Il (non) senso dei tacchi a spillo per Gasparri
“La scarpa è lo specchio dell’anima”. Si ignora se Alberto Savinio (scrittore e artista del secolo scorso, fratello di Giorgio De Chirico) rientri tra le letture di Maurizio Gasparri.
Ciò nonostante, oggi l’esponente Pdl – sollecitato da Klaus Davi durante KlausCondicio – non si è sottratto a un’analisi del rapporto che con la politica hanno il botox e – in tema di calzature – i tacchi a spillo.

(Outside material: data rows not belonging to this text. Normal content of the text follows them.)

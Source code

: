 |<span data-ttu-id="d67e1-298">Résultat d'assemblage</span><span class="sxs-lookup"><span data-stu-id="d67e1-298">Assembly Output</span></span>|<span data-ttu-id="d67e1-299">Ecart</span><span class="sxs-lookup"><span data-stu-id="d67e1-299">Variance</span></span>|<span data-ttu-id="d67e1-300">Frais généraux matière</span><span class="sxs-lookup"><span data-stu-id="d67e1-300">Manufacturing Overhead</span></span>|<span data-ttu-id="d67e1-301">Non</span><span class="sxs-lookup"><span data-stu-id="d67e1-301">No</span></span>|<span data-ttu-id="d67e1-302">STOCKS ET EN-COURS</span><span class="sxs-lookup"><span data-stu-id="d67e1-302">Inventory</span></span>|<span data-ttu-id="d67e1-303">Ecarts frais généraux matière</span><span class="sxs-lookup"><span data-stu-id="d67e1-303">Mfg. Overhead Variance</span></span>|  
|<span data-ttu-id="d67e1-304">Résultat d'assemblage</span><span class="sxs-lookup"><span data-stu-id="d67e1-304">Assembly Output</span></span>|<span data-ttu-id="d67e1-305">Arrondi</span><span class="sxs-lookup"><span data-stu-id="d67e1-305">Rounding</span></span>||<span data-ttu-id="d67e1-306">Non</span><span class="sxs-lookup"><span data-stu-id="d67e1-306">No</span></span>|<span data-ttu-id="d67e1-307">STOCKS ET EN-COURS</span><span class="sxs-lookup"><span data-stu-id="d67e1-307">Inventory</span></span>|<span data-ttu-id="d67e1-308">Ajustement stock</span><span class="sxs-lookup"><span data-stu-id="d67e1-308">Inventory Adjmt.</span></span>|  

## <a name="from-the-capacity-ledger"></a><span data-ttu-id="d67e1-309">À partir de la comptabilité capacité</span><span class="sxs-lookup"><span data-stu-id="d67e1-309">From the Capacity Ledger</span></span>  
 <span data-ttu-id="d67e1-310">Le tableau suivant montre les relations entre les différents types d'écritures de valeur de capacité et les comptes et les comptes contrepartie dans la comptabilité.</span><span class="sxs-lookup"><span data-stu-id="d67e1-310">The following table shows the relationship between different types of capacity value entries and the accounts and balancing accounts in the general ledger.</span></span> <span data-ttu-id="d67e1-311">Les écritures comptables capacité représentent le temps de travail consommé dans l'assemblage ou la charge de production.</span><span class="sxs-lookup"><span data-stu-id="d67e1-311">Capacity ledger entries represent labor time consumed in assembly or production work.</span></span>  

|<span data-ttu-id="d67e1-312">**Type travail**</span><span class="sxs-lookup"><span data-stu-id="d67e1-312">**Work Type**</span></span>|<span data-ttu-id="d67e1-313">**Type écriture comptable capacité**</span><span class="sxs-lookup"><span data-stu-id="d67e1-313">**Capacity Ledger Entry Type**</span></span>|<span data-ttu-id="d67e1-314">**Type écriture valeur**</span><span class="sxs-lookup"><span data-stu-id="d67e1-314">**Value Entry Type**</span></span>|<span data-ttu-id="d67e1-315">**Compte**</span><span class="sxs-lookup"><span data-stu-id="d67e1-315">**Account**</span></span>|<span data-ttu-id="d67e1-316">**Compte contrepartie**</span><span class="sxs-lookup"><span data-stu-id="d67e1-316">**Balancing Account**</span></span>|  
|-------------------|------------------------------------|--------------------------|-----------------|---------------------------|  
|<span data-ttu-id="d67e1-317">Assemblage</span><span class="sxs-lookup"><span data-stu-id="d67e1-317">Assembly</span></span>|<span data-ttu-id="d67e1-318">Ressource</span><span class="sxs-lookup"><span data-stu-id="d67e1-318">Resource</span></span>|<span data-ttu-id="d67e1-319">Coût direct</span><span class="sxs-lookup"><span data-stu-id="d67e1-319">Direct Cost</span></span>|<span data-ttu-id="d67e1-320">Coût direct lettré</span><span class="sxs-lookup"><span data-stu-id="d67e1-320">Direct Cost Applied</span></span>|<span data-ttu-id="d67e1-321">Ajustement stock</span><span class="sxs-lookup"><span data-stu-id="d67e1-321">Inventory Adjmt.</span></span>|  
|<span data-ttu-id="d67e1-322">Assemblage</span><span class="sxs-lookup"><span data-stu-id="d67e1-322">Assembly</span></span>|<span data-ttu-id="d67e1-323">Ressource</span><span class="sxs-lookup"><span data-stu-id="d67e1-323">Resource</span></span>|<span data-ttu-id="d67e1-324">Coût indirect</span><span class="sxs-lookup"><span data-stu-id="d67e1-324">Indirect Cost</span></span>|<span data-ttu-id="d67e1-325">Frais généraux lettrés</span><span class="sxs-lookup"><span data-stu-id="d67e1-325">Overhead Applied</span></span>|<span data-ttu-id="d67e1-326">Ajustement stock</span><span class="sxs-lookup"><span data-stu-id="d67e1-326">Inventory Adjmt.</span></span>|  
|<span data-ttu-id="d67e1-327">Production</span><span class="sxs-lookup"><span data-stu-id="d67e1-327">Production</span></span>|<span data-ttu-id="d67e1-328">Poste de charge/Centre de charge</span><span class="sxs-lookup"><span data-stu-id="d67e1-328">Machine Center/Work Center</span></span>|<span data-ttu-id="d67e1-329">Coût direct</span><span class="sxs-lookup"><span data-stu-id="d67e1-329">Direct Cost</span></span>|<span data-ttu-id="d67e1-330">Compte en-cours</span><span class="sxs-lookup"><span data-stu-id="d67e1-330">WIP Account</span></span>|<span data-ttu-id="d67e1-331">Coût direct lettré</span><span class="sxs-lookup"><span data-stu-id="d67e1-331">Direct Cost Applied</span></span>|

Letta può stare tranquillo (almeno per ora): non si tratta di dichiarazioni che possono mettere a rischio la tenuta della maggioranza, ma certamente danno conto di una nuova, inattesa competenza dell’attuale vicepresidente del Senato (ed ex ministro delle Comunicazioni) assieme alla passione per le barzellette e per la musica (soprattutto quella di Lucio Battisti).
Dopo alcune domande sulla legge Severino, Berlusconi e il ritorno a Forza Italia, Gasparri accoglie con perplessità la domanda “Qual è il rapporto tra botox e politica?” che Davi piazza lì, con molta nonchalance; tempo qualche secondo, però, e la risposta arriva, chiaramente incentrata sul Pdl e sul suo leader, come se fosse stato un attacco da respingere, anche con un po’ di retorica.
”Berlusconi e’ riuscito a fare politica basando sempre la sua azione sul consenso, non certo su artifizi – annuncia con risolutezza il vicepresidente di Palazzo Madama, dopo essersi sincerato del significato del termine “botox” -. Non siamo un partito del botox, siamo un partito del consenso. Contano i messaggi e i contenuti, il botox è l’apparenza, che pure ha la sua importanza, non c’è dubbio”.
Fatto trenta, Gasparri deve aver pensato che si poteva fare anche trentuno, così non ha respinto nemmeno la domanda successiva “E come vede i tacchi a spillo in politica?” Qui, addirittura, il senatore si prodiga in un’analisi estetico-pratica dei tacchi, sia pure per evidenziarne la loro sostanziale inidoneità alla politica, specie se militante e romana.
“Una dose di tacchi a spillo in politica c’è sempre stata” sentenzia Gasparri, non senza premettere un’osservazione leggermente preoccupata, “purché non prevalgano o diventino la divisa obbligatoria” (e non è chiaro se oggetto del timore sia il doverli indossare o una possibile calata rosa in politica). Anche qui, sembra d’obbligo un passaggio tra la politica targata Pdl: il senatore rivendica come il suo partito abbia “valorizzato molto la componente femminile” (cene “eleganti” incluse?) e Berlusconi abbia saputo “lanciare vari talenti come la Gelmini e la Carfagna”.
Il meglio, però, deve ancora venire: il piatto forte è la risposta al dilemma proposto da Davi tra stiletto e ballerine. La convinzione di Gasparri, qui, è quasi granitica: “Preferisco in politica le donne con le scarpe basse perché in politica bisogna camminare molto tra la gente”. Non pago di esprimere la sua tesi, la sostiene con argomenti pratici: “Soprattutto a Roma, ci sono un sacco di sampietrini e con un tacco troppo alto è pericoloso girare. Un tacco alto o si spezza o si infila tra un sampietrino e l’altro e poi si blocca”.